Acherner Initiative gegen Pflichtzölibat zieht Kreise
»Vergebliche Mühe« meinen die einen, »endlich eine Möglichkeit, seine Meinung zu äußern«, sagen die anderen. Die von einer Acherner Initiative engagierter katholischer Christen ausgehende Unterschriftensammlung gegen den Pflichtzölibat für katholische Priester bietet eine Plattform für unzufriedene Katholiken.
Mehr als 1300 Menschen aus ganz Deutschland haben die Eingabe an Verantwortliche in der katholischen Kirche im Internet bisher unterzeichnet. Zukunftsfähiger, glaubwürdiger und menschenfreundlicher wünschen sie sich ihre Kirche.

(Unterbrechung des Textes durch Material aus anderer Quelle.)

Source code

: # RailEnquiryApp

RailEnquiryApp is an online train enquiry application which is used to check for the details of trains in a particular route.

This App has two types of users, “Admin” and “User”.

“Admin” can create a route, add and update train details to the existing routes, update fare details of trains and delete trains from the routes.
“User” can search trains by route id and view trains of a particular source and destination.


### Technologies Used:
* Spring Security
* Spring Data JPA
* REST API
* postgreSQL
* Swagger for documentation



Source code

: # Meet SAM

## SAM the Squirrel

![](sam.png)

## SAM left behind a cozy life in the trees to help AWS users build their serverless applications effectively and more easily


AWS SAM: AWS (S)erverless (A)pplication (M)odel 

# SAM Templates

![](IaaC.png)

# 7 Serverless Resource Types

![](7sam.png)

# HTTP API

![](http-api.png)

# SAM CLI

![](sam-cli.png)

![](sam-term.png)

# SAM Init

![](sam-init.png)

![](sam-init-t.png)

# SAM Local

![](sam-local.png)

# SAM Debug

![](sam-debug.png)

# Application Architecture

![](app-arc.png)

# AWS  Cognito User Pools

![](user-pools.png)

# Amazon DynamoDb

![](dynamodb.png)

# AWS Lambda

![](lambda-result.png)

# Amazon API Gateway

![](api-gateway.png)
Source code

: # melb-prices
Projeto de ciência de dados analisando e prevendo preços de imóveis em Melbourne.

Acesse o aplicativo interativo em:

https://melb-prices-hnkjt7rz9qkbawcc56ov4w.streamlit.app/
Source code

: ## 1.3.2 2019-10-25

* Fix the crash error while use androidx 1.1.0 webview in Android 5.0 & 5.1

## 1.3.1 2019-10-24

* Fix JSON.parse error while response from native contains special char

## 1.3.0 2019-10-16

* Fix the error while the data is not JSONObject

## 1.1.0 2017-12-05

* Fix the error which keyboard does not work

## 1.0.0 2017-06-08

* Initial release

Sie sind davon überzeugt, dass die Aufhebung der verpflichteten Ehelosigkeit und Keuschheit von Priestern dazu beitragen würde.
Ins freie Ermessen
Karin Jäckel aus Oberkirch begründet ihre Unterschrift so: »Es handelt sich um ein uraltes amtskirchliches Diktat mit speziellem Grausamkeitsfaktor, durch den seit dem Tag der Einführung bis heute schweres Leid verursacht wird. Die Pflicht zum Zölibat muss daher als Voraussetzung für den Priesterberuf abgeschafft und das Leben im Zölibat ins freie Ermessen von Priestern gestellt werden.« Wie zum Beweis kommentiert eine Frau aus München anonym: »Ich bin die Enkelin eines katholischen Priesters. Mein Vater und seine sieben Geschwister sind Priesterkinder.«
Menschliche Gesetze stünden dem Einsatz verheirateter, bewährter und ausgebildeter Männer als Priester entgegen, schreibt Fred Ritzhaupt aus Göppingen, selbst ehemaliger Priester. Manuela Zeller aus Sasbach stellt fest: »Die Kirche braucht junge engagierte Priester..., die auch ihre Liebe leben sollen!«
»Wir hatten mit dem Zölibat in den letzten 100 Jahren genügend menschliche Probleme«, so die Auffassung von Hans Denk aus Achern. Diese Petition sei wichtig, weil die Abschaffung des Pflichtzölibats viele Priester befreien würde, begründet Sieglinde Rösch aus Achern. Priester könnten dann »wie jeder andere Mensch ihrem Herzen folgen, und zwar in der Ausübung ihres Priesteramtes und in ihrer Liebe zu einer Lebenspartnerin«.
»Was spricht dafür?«
Auch evangelische Geistliche schalten sich ein. Götz Häuser aus Bühl fragt die katholische Kirche: »… und wenn durch den Pflichtzölibat zuweilen die Doppelmoral gefördert und das Ansehen der Kirche beschädigt wird; und wenn durch den Pflichtzölibat vor der Priesterweihe und auch danach der Kirche immer wieder wertvolle Mitarbeiter verloren gehen... was in aller Welt spricht dann für die Beibehaltung des Pflichtzölibats?«
»Es ist Zeit«, kommentiert eine Vertreterin der Vereinigung katholischer Priester und ihrer Frauen (www.vkpf.de) nur. Der Vorsitzende dieser Vereinigung, Hans-Jörg Witter aus Oberhausen, hat ebenfalls unterschrieben – weil er »jede konstruktive Aktion zur Abschaffung des Pflichtzölibats« begrüße.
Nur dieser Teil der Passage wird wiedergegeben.